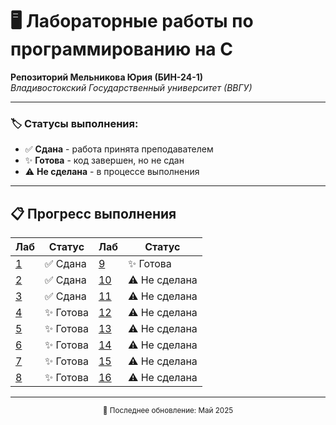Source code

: # 🖥️ Лабораторные работы по программированию на C

**Репозиторий Мельникова Юрия (БИН-24-1)**  
*Владивостокский Государственный университет (ВВГУ)*

---

### 🏷️ Статусы выполнения:
- ✅ **Сдана** - работа принята преподавателем
- ✨ **Готова** - код завершен, но не сдан
- ⚠️ **Не сделана** - в процессе выполнения

---

## 📋 Прогресс выполнения

| Лаб | Статус        | Лаб | Статус        |
|-----|---------------|-----|---------------|
| [1](./labs/lab1)   | ✅ Сдана     | [9](./labs/lab9)   | ✨ Готова     |
| [2](./labs/lab2)   | ✅ Сдана     | [10](./labs/lab10)  | ⚠️ Не сделана |
| [3](./labs/lab3)| ✅ Сдана     | [11](./labs/lab11)  | ⚠️ Не сделана |
| [4](./labs/lab4)   | ✨ Готова| [12](./labs/lab12)  | ⚠️ Не сделана |
| [5](./labs/lab5)   | ✨ Готова| [13](./labs/lab13)  | ⚠️ Не сделана |
| [6](./labs/lab6)   | ✨ Готова    | [14](./labs/lab14)  | ⚠️ Не сделана |
| [7](./labs/lab7)   | ✨ Готова    | [15](./labs/lab15)  | ⚠️ Не сделана |
| [8](./labs/lab8)   | ✨ Готова| [16](./labs/lab16)  | ⚠️ Не сделана |

---

<div align="center">
  <sub>📅 Последнее обновление: Май 2025</sub>
</div>
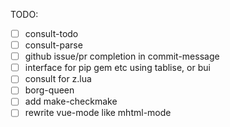 TODO:

- [ ] consult-todo
- [ ] consult-parse
- [ ] github issue/pr completion in commit-message
- [ ] interface for pip gem etc using tablise, or bui
- [ ] consult for z.lua
- [ ] borg-queen
- [ ] add make-checkmake
- [ ] rewrite vue-mode like mhtml-mode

PROBLEM TO WORK ON:
State how many lines of the listing hold the string "выполнения"; reply with the number and nothing else.

OUTPUT FOR THIS TASK:
3